The Brazilian drama, directed by Kleber Mendonça Filho, has a majestically intense Sonia Braga bringing to life the story of Clara, the last resident of Aquarius building who refuses to sell her apartment to a construction company that intends to replace it with a new edifice. She is a strong, dignified, self-sufficient woman who has contrasted cancer all her life. She is a fighter and does not want to surrender to those who want to take hold of the house where she spent her childhood, youth, wifehood and motherhood.
The setting is Recife, that looks on the Atlantic Ocean, and has transformed from the dreamy Brazilian Venice of the seventies, into today’s commercial hub. Clara’s mundane odyssey unfolds as a medley of memories intertwined with day to day experiences, that portray the esprit of the former music critic in her natural element: her home.

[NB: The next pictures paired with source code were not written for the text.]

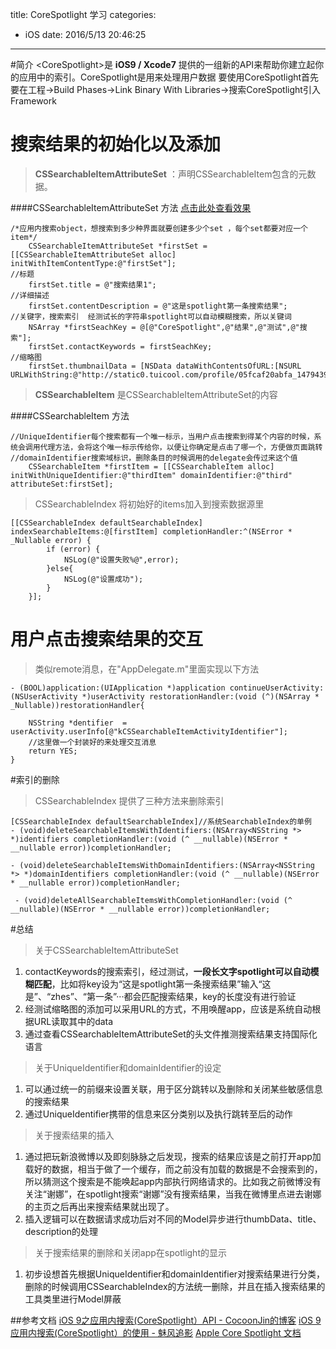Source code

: title: CoreSpotlight 学习
categories:
- iOS
date: 2016/5/13 20:46:25
---

#简介
&lt;CoreSpotlight&gt;是 **iOS9 / Xcode7** 提供的一组新的API来帮助你建立起你的应用中的索引。CoreSpotlight是用来处理用户数据
要使用CoreSpotlight首先要在工程->Build Phases->Link Binary With Libraries->搜索CoreSpotlight引入Framework
# 搜索结果的初始化以及添加
>**CSSearchableItemAttributeSet** ：声明CSSearchableItem包含的元数据。

####CSSearchableItemAttributeSet 方法 [点击此处查看效果](http://e.hiphotos.baidu.com/image/pic/item/42166d224f4a20a42adfcc5c99529822730ed06c.jpg)

```objc
/*应用内搜索object，想搜索到多少种界面就要创建多少个set ，每个set都要对应一个item*/
    CSSearchableItemAttributeSet *firstSet = [[CSSearchableItemAttributeSet alloc] initWithItemContentType:@"firstSet"];
//标题
    firstSet.title = @"搜索结果1";
//详细描述
    firstSet.contentDescription = @"这是spotlight第一条搜索结果";
//关键字，搜索索引  经测试长的字符串spotlight可以自动模糊搜索，所以关键词
    NSArray *firstSeachKey = @[@"CoreSpotlight",@"结果",@"测试",@"搜索"];
    firstSet.contactKeywords = firstSeachKey;
//缩略图
    firstSet.thumbnailData = [NSData dataWithContentsOfURL:[NSURL URLWithString:@"http://static0.tuicool.com/profile/05fcaf20abfa_1479439428.jpg"]];
```

> **CSSearchableItem** 是CSSearchableItemAttributeSet的内容

####CSSearchableItem 方法

```objc
//UniqueIdentifier每个搜索都有一个唯一标示，当用户点击搜索到得某个内容的时候，系统会调用代理方法，会将这个唯一标示传给你，以便让你确定是点击了哪一个，方便做页面跳转
//domainIdentifier搜索域标识，删除条目的时候调用的delegate会传过来这个值
    CSSearchableItem *firstItem = [[CSSearchableItem alloc] initWithUniqueIdentifier:@"thirdItem" domainIdentifier:@"third" attributeSet:firstSet];
```

> CSSearchableIndex 将初始好的items加入到搜索数据源里

```objc
[[CSSearchableIndex defaultSearchableIndex] indexSearchableItems:@[firstItem] completionHandler:^(NSError * _Nullable error) {
        if (error) {
            NSLog(@"设置失败%@",error);
        }else{
            NSLog(@"设置成功");
        }
    }];
```
<!--more-->
# 用户点击搜索结果的交互
> 类似remote消息，在"AppDelegate.m"里面实现以下方法

```objc
- (BOOL)application:(UIApplication *)application continueUserActivity:(NSUserActivity *)userActivity restorationHandler:(void (^)(NSArray * _Nullable))restorationHandler{
    
    NSString *dentifier  = userActivity.userInfo[@"kCSSearchableItemActivityIdentifier"];
    //这里做一个封装好的来处理交互消息
    return YES;
}
```

#索引的删除
>CSSearchableIndex 提供了三种方法来删除索引

```objc
[CSSearchableIndex defaultSearchableIndex]//系统SearchableIndex的单例
- (void)deleteSearchableItemsWithIdentifiers:(NSArray<NSString *> *)identifiers completionHandler:(void (^ __nullable)(NSError * __nullable error))completionHandler; 

- (void)deleteSearchableItemsWithDomainIdentifiers:(NSArray<NSString *> *)domainIdentifiers completionHandler:(void (^ __nullable)(NSError * __nullable error))completionHandler;

 - (void)deleteAllSearchableItemsWithCompletionHandler:(void (^ __nullable)(NSError * __nullable error))completionHandler; 
```

#总结
>关于CSSearchableItemAttributeSet

1. contactKeywords的搜索索引，经过测试，**一段长文字spotlight可以自动模糊匹配**，比如将key设为“这是spotlight第一条搜索结果”输入“这是”、“zhes”、“第一条”···都会匹配搜索结果，key的长度没有进行验证
2. 经测试缩略图的添加可以采用URL的方式，不用唤醒app，应该是系统自动根据URL读取其中的data
3. 通过查看CSSearchableItemAttributeSet的头文件推测搜索结果支持国际化语言

>关于UniqueIdentifier和domainIdentifier的设定

1. 可以通过统一的前缀来设置关联，用于区分跳转以及删除和关闭某些敏感信息的搜索结果
2. 通过UniqueIdentifier携带的信息来区分类别以及执行跳转至后的动作

>关于搜索结果的插入

1. 通过把玩新浪微博以及即刻脉脉之后发现，搜索的结果应该是之前打开app加载好的数据，相当于做了一个缓存，而之前没有加载的数据是不会搜索到的，所以猜测这个搜索是不能唤起app内部执行网络请求的。比如我之前微博没有关注“谢娜”，在spotlight搜索“谢娜”没有搜索结果，当我在微博里点进去谢娜的主页之后再出来搜索结果就出现了。
2. 插入逻辑可以在数据请求成功后对不同的Model异步进行thumbData、title、description的处理

>关于搜索结果的删除和关闭app在spotlight的显示

1. 初步设想首先根据UniqueIdentifier和domainIdentifier对搜索结果进行分类，删除的时候调用CSSearchableIndex的方法统一删除，并且在插入搜索结果的工具类里进行Model屏蔽

##参考文档
[iOS 9之应用内搜索(CoreSpotlight）API - CocoonJin的博客](http://www.cnblogs.com/CocoonJin/p/4703366.html)
[iOS 9 应用内搜索(CoreSpotlight）的使用 - 魅风追影](http://www.cnblogs.com/KingQiangzi/p/4861851.html)
[Apple Core Spotlight 文档](https://developer.apple.com/reference/corespotlight)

Her Art Deco apartment has a soul, it is a relative that has accompanied her in the hardest and happiest moments of her life, although the developers see it only as an obstacle to their construction plan. ‘Aquarius’ is a mesmeric tale about the value of freedom and memory. The freedom not to renounce to pleasure, whether it is through the sense of touch (with sex), taste (with a good glass of wine) or hearing (with an invigorating tune played on a music cassette in a car on the beach or a vinyl at home). Freedom, is the bliss of enjoying a place that preserves the past. Clara battles for this cause.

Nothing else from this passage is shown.